Required work
Repeat exactly, please, the lines that begin at the start of the listing and end at the line holding "left_points = split_list[0]".

Given records
◆ ◆ ◆ ◆
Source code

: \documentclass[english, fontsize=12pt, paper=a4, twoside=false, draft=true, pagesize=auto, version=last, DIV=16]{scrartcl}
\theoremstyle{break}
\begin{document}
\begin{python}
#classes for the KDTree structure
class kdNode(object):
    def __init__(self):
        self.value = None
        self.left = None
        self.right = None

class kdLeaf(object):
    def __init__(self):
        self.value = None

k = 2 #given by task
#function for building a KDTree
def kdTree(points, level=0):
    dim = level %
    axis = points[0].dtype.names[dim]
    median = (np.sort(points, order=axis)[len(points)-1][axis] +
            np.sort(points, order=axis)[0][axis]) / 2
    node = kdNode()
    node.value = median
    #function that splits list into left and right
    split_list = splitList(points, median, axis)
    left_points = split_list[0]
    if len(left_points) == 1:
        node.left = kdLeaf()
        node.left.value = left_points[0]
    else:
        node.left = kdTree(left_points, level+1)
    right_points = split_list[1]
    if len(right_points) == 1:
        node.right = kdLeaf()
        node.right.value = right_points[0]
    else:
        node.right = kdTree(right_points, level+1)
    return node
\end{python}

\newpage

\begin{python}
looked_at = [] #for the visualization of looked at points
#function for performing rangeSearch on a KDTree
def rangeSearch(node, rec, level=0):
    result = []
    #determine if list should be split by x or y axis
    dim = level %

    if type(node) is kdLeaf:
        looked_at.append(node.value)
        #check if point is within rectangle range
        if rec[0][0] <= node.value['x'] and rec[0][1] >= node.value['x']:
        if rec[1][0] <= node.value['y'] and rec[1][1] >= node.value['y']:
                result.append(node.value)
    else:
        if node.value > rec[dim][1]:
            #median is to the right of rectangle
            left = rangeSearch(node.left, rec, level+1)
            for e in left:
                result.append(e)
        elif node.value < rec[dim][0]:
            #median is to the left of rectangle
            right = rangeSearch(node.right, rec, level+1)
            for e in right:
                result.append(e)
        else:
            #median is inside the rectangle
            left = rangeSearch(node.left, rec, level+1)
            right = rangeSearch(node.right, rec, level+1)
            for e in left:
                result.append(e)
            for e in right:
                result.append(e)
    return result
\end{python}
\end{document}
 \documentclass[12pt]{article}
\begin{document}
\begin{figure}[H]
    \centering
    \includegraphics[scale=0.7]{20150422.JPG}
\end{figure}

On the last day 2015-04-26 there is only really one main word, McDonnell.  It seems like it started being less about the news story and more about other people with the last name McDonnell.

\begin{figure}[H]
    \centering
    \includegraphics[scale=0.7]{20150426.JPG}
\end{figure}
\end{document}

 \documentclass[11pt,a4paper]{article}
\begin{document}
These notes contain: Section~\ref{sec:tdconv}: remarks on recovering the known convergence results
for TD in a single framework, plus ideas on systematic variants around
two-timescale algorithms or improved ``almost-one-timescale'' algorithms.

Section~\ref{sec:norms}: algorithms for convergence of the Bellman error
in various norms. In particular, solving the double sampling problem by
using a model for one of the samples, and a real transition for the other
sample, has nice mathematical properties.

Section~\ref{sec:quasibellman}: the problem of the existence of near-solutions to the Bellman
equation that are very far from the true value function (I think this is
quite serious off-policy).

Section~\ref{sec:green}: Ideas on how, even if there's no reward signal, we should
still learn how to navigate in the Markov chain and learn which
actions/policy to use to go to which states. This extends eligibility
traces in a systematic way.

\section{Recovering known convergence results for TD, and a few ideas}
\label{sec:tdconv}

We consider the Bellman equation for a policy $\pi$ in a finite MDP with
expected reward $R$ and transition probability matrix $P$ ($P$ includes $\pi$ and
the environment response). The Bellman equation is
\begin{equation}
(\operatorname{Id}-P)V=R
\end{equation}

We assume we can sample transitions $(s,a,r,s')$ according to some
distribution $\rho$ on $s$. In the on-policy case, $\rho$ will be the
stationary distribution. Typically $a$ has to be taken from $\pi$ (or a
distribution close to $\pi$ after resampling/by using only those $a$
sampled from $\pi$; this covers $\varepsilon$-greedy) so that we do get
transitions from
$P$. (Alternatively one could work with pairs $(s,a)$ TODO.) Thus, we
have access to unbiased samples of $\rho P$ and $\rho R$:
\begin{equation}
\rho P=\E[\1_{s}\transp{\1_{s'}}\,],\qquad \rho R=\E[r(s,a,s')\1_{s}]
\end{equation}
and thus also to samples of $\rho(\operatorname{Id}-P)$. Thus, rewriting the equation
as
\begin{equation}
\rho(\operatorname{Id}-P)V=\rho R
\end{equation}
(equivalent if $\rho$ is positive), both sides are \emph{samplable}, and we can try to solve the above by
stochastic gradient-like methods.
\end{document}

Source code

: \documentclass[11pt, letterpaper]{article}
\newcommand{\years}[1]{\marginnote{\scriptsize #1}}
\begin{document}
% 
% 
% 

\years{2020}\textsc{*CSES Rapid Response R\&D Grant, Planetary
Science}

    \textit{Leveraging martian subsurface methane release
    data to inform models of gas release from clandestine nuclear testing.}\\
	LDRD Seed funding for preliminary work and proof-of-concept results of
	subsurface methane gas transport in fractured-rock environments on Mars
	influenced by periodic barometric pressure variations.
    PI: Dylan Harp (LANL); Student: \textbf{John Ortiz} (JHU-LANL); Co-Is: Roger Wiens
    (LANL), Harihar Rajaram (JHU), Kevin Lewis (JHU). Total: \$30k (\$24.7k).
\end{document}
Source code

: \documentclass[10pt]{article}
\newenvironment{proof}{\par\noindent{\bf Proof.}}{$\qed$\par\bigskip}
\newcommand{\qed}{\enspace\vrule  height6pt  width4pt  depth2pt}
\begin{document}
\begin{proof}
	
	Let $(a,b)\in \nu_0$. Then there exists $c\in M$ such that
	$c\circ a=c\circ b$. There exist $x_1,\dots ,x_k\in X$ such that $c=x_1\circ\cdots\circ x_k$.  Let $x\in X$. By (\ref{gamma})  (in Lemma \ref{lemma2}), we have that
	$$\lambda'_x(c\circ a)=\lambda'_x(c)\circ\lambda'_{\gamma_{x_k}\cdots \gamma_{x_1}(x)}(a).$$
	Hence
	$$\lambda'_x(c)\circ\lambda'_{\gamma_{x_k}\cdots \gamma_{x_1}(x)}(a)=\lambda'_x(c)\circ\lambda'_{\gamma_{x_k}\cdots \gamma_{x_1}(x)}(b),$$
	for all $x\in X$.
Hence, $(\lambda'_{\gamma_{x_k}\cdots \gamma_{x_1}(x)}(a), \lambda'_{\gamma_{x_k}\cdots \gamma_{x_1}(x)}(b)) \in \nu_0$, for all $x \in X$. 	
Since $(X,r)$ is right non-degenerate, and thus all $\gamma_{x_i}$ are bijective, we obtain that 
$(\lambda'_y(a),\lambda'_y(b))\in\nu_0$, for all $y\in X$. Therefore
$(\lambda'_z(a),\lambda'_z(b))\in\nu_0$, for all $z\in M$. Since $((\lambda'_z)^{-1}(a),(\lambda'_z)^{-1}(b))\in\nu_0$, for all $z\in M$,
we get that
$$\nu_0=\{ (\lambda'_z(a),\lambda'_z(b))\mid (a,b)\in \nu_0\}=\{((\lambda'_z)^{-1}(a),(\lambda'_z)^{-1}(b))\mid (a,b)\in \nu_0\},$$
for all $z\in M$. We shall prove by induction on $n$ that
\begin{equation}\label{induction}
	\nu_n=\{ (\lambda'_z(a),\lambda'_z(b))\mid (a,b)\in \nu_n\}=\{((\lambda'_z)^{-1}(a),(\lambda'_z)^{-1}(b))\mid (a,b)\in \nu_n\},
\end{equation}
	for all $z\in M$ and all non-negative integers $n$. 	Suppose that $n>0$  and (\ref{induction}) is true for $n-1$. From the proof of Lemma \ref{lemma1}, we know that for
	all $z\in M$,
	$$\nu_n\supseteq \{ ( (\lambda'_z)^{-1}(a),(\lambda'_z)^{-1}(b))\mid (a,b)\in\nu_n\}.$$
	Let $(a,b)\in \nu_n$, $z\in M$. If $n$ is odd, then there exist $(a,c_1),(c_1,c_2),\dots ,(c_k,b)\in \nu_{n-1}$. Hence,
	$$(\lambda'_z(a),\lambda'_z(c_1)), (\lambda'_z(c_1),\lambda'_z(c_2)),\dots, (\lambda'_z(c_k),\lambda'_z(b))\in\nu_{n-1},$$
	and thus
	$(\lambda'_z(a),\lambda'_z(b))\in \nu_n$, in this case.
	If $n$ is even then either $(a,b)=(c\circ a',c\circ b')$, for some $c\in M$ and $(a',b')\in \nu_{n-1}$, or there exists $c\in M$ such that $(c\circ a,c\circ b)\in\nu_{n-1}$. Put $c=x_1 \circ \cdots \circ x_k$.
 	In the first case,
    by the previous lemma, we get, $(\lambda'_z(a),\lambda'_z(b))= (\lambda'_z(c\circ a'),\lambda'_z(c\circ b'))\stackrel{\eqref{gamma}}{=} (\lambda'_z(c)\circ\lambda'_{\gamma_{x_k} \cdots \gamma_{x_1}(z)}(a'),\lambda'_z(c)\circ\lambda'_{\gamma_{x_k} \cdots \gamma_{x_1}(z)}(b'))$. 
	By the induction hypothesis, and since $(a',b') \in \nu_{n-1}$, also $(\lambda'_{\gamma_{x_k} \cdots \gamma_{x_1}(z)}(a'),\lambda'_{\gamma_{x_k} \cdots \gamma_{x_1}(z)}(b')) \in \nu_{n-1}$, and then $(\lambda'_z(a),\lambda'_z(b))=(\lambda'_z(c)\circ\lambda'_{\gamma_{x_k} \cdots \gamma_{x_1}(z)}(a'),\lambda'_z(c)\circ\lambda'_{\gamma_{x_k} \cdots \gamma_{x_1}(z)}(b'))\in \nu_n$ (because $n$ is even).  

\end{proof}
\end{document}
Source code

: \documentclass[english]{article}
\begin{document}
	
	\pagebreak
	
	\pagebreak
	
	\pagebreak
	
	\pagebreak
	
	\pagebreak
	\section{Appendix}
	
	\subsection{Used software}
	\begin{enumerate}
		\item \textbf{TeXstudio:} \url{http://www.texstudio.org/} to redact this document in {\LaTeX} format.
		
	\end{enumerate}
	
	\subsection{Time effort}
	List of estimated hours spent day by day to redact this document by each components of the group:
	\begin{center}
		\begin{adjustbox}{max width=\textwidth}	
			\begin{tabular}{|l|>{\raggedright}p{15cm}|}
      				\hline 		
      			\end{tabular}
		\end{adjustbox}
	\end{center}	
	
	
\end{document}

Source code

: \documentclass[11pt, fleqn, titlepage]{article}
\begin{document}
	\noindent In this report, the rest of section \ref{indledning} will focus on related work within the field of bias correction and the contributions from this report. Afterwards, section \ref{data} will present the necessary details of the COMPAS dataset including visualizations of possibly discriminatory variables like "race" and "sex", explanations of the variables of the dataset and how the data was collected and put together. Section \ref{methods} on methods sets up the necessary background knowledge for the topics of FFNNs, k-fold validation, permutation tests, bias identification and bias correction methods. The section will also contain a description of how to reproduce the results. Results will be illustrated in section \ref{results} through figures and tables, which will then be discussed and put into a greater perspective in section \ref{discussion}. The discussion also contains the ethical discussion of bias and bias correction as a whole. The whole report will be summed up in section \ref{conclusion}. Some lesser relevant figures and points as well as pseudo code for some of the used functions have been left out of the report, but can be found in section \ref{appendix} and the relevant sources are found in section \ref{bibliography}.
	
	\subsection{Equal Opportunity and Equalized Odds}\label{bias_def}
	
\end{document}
◆ ◆ ◆ ◆
Answer to the problem
Source code

: \documentclass[english, fontsize=12pt, paper=a4, twoside=false, draft=true, pagesize=auto, version=last, DIV=16]{scrartcl}
\theoremstyle{break}
\begin{document}
\begin{python}
#classes for the KDTree structure
class kdNode(object):
    def __init__(self):
        self.value = None
        self.left = None
        self.right = None

class kdLeaf(object):
    def __init__(self):
        self.value = None

k = 2 #given by task
#function for building a KDTree
def kdTree(points, level=0):
    dim = level %
    axis = points[0].dtype.names[dim]
    median = (np.sort(points, order=axis)[len(points)-1][axis] +
            np.sort(points, order=axis)[0][axis]) / 2
    node = kdNode()
    node.value = median
    #function that splits list into left and right
    split_list = splitList(points, median, axis)
    left_points = split_list[0]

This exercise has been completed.